Records drawn from a dataset:
★ ★ ★ ★ ★

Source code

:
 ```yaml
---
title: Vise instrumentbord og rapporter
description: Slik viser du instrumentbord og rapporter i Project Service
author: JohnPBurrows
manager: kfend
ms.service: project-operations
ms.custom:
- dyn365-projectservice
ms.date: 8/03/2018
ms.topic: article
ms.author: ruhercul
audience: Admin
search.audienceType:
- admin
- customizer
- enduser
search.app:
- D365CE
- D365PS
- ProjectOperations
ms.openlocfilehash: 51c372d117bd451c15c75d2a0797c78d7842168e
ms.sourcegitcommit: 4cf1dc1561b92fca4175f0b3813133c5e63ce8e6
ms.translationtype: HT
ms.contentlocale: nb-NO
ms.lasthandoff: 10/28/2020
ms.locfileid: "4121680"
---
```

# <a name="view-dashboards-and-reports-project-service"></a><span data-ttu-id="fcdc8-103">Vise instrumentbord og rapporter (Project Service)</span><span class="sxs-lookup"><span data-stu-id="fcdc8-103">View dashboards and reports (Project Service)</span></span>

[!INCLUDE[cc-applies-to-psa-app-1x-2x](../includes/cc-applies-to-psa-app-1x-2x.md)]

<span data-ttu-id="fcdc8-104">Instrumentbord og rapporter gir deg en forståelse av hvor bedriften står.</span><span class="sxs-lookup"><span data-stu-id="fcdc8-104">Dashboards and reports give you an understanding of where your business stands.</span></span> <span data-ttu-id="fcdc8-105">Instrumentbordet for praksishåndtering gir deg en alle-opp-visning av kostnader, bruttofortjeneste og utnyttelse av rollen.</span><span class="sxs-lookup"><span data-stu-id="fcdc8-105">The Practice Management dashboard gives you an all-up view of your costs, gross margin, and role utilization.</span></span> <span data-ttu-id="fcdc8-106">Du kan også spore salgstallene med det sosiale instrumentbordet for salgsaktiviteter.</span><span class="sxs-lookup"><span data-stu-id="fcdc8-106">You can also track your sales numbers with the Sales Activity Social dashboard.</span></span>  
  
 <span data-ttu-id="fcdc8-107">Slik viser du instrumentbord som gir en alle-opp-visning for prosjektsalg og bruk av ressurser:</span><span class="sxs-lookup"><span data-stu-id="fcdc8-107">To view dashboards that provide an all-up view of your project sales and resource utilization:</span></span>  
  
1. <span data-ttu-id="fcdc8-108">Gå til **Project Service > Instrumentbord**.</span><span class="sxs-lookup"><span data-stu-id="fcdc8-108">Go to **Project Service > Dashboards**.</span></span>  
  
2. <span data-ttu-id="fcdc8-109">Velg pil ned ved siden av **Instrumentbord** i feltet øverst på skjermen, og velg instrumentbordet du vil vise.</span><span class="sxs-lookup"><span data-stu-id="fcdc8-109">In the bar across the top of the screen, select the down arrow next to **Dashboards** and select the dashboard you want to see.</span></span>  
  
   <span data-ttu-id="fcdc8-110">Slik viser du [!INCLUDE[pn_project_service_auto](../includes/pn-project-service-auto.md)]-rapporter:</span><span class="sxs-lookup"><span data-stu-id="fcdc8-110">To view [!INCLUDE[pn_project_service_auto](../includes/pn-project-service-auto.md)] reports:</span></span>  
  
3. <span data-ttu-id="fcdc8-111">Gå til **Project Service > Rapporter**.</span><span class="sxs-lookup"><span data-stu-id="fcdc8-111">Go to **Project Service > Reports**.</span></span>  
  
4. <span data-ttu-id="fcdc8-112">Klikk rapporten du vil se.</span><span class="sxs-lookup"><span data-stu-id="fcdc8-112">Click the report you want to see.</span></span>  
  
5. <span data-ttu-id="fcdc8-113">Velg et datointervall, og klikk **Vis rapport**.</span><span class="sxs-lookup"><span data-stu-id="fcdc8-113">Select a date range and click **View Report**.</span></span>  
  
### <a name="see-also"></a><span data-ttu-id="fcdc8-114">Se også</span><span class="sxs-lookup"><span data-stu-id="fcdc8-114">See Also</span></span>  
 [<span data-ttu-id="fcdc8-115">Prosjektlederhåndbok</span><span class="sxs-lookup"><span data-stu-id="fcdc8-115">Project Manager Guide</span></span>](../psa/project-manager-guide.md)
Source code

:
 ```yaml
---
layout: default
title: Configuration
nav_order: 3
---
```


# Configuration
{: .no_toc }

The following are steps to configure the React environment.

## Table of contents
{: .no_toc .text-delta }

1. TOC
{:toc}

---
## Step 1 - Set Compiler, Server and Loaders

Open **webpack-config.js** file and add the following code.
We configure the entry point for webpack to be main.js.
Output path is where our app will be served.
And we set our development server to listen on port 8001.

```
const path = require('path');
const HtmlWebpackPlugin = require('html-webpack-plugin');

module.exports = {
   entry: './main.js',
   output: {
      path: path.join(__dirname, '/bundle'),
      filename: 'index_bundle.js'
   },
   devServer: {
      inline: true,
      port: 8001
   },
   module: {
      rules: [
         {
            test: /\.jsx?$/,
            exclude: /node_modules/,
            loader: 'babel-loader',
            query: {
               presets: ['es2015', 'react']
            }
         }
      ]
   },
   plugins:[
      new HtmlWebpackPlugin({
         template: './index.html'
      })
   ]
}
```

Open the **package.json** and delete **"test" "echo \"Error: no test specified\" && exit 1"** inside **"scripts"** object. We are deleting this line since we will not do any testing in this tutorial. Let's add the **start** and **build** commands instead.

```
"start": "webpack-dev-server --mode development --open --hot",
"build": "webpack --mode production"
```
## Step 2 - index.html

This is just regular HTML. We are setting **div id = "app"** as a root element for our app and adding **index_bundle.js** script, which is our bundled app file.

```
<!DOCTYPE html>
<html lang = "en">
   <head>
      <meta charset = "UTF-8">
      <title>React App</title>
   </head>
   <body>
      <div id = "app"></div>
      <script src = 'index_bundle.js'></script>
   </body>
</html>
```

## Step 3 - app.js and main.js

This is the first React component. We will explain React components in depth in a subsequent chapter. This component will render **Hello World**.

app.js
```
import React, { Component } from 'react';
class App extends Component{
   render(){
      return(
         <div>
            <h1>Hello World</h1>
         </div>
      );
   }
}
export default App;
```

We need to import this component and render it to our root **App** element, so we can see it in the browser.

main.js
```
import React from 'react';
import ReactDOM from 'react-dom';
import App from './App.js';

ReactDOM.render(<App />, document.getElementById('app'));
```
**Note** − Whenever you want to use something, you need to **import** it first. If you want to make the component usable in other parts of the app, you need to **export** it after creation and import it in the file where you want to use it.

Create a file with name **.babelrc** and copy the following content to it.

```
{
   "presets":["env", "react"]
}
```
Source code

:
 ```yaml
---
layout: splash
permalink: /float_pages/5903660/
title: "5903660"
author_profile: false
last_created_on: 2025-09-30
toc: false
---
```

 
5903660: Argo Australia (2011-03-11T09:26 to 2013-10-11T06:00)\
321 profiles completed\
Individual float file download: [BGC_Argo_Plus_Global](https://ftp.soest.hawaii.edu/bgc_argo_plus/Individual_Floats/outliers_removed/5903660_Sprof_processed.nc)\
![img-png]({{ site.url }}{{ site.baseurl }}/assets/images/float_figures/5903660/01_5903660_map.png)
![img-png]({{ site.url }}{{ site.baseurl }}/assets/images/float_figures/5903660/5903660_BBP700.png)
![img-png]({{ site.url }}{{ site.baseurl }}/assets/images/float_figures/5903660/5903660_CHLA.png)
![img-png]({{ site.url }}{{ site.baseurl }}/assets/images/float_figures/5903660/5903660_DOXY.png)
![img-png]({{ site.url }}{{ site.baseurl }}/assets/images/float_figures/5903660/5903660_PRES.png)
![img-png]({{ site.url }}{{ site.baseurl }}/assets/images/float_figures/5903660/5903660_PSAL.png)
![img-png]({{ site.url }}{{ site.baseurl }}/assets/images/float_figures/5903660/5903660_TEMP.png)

★ ★ ★ ★ ★

Work instructions: Some lines above hold the word "test". Copy all of them.

Output below:
            test: /\.jsx?$/,
Open the **package.json** and delete **"test" "echo \"Error: no test specified\" && exit 1"** inside **"scripts"** object. We are deleting this line since we will not do any testing in this tutorial. Let's add the **start** and **build** commands instead.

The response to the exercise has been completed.